Ada dua tokoh kesohor yang lahir di tahun sama dan wafat di tahun yang sama. Dua tokoh yang berbeda kutub. Pertama, Syaikh Muhammad Ali Ash Shabuni seorang ulama mewakili kutub Sunni, haroki, dengan karya fenomenal. Kedua, seorang tokoh Liberal Sekuler Arab yang sangat membenci Islam, namun dipuja puji dunia Barat.
Pertama, pengarang Tafsir As-Shobuni. Kitab yang diajarkan di Pesantren PERSIS No 19 Bentar Garut, tempat saya menimba dasar-dasar ilmu keIslaman. Saya berkesempatan jumpa satu kali dengan beliau saat kunjungan ke Aleppo. Beliau lahir tahun 1930 di kota Aleppo Syiria. Lulus Al-Azhar tahun 1955.
Kedua, Penulis asal Mesir Nawal El Saadawi, pegiat emansipasi wanita yang sangat anti Islam. Buku yang paling populer adalah Woman at Point Zero, yang pertama kali diproduksi dalam bahasa Arab tahun 1975. Buku ini juga dialihbahasakan ke bahasa Indonesia dengan judul Perempuan di Titik Nol.
Usai revolusi Mesir Januari 2011 dan revolusi Syiria tak lama kemudian. Syaikh Ash-Shobuni memilih sikap kontra rezim diktator. Beliau menjuluki Basyar Assad dengan julukan Musailamah Al-Kadzab. Sementara El-Saadawi terus menjilat penguasa kudeta AsSisi. Merasa diberi panggung, karena AsSisi sangat antipati dengan Islam dan memerlukan El-Saadawi untuk memoles dirinya di hadapan penguasa Barat.

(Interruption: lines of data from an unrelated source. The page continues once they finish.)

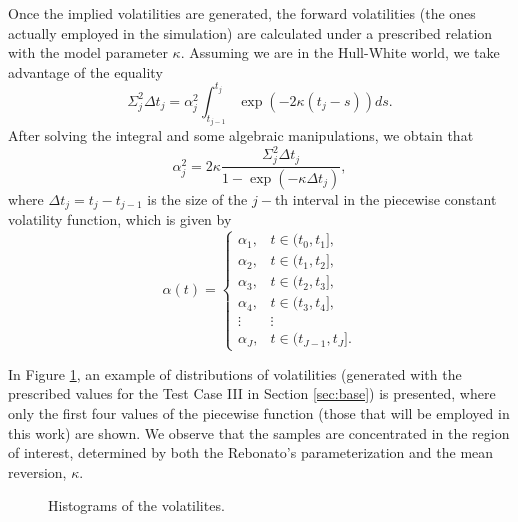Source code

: \begin{itemize}
            Once the implied volatilities are generated, the forward volatilities (the ones actually employed in the simulation) are calculated under a prescribed relation with the model parameter $\kappa$.
            Assuming we are in the Hull-White world, we take advantage of the equality
            \begin{equation*}
                \Sigma_j^2 \Delta t_j = \alpha_j^2 \int_{t_{j-1}}^{t_j} \exp\left(-2\kappa(t_j - s)\right) ds.
            \end{equation*}
            After solving the integral and some algebraic manipulations, we obtain that
            \begin{equation*}
                \alpha_j^2 = 2\kappa\frac{\Sigma_j^2 \Delta t_j}{1 - \exp(-\kappa\Delta t_j)},
            \end{equation*}
            where $\Delta t_j = t_j - t_{j-1}$ is the size of the $j-$th interval in the piecewise constant volatility function, which is given by
            \begin{equation*}
                \alpha(t) = \left\{
                \begin{array}{cc}
                    \alpha_1, & t \in (t_0, t_1], \\
                    \alpha_2, & t \in (t_1, t_2], \\
                    \alpha_3, & t \in (t_2, t_3], \\
                    \alpha_4, & t \in (t_3, t_4], \\
                    \vdots & \vdots \\
                    \alpha_J, & t \in (t_{J-1}, t_J].
                \end{array}
                \right.
            \end{equation*}

            In Figure \ref{fig:Alpha_hist}, an example of distributions of volatilities (generated with the prescribed values for the Test Case III in Section \ref{sec:base}) is presented, where only the first four values of the piecewise function (those that will be employed in this work) are shown. We observe that the samples are concentrated in the region of interest, determined by both the Rebonato's parameterization and the mean reversion, $\kappa$.
            \begin{figure}[h!]
                \centering
                \caption{Histograms of the volatilites.}
                \label{fig:Alpha_hist}
            \end{figure}


\end{itemize}
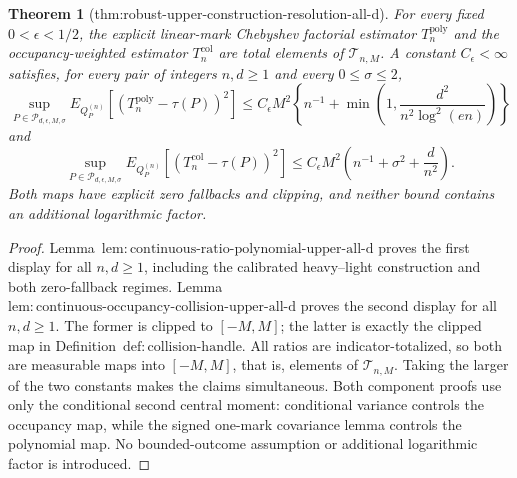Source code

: \documentclass{article}
\newtheorem{theorem}{Theorem}
\begin{document}
\begin{theorem}[thm:robust-upper-construction-resolution-all-d]\label{thm:robust-upper-construction-resolution-all-d}
For every fixed \(0<\epsilon<1/2\), the explicit linear-mark Chebyshev factorial estimator \(T_n^{\mathrm{poly}}\) and the occupancy-weighted estimator \(T_n^{\mathrm{col}}\) are total elements of \(\mathcal T_{n,M}\).  A constant \(C_{\epsilon}<\infty\) satisfies, for every pair of integers \(n,d\ge1\) and every \(0\le\sigma\le2\),
\[
 \sup_{P\in\mathcal P_{d,\epsilon,M,\sigma}}
 E_{Q_P^{(n)}}[(T_n^{\mathrm{poly}}-\tau(P))^2]
 \le C_{\epsilon}M^2\left\{n^{-1}+\min\left(1,\frac{d^2}{n^2\log^2(en)}\right)\right\}
\]
and
\[
 \sup_{P\in\mathcal P_{d,\epsilon,M,\sigma}}
 E_{Q_P^{(n)}}[(T_n^{\mathrm{col}}-\tau(P))^2]
 \le C_{\epsilon}M^2\left(n^{-1}+\sigma^2+\frac d{n^2}\right).
\]
Both maps have explicit zero fallbacks and clipping, and neither bound contains an additional logarithmic factor.
\end{theorem}
\begin{proof}
Lemma~\(\mathrm{lem:continuous\text{-}ratio\text{-}polynomial\text{-}upper\text{-}all\text{-}d}\) proves the first display for all \(n,d\ge1\), including the calibrated heavy--light construction and both zero-fallback regimes.  Lemma~\(\mathrm{lem:continuous\text{-}occupancy\text{-}collision\text{-}upper\text{-}all\text{-}d}\) proves the second display for all \(n,d\ge1\).  The former is clipped to \([-M,M]\); the latter is exactly the clipped map in Definition~\(\mathrm{def:collision\text{-}handle}\).  All ratios are indicator-totalized, so both are measurable maps into \([-M,M]\), that is, elements of \(\mathcal T_{n,M}\).  Taking the larger of the two constants makes the claims simultaneous.  Both component proofs use only the conditional second central moment: conditional variance controls the occupancy map, while the signed one-mark covariance lemma controls the polynomial map.  No bounded-outcome assumption or additional logarithmic factor is introduced.
\end{proof}
\end{document}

Allah menakdirkan, keduanya meninggal dunia hampir bersamaan. Syaikh Ash-Shobuni belum melihat Bashar Assad lengser usai 10 tahun revolusi. Demikian As-Saadawi, dia harus melihat pahit: jilbab yang ia nistakan, kini digunakan ibu negara Turki, anggota Kongres AS, dan para Muslimah Barat.
Syaikh Ath-Thuraifi mengatakan,
مَن عجز عن نُصرة المظلوم فلا يمدح الظالم، فإنّه لا يَظلم إلا من اعتاد على المدح بلا نُصح، فالمدح يُنسيه ويُطغيه .
"Barangsiapa yang tidak mampu membela pihak-pihak yang dizhalimi, maka hendaklah tidak memuji-muji pelaku zhalim. Sebab tidaklah ia terbiasa melakukan kezhaliman, melainkan karena ia biasa dipuji tanpa nasihat. Pujian membuatnya lalai dan bersikap melampaui batas."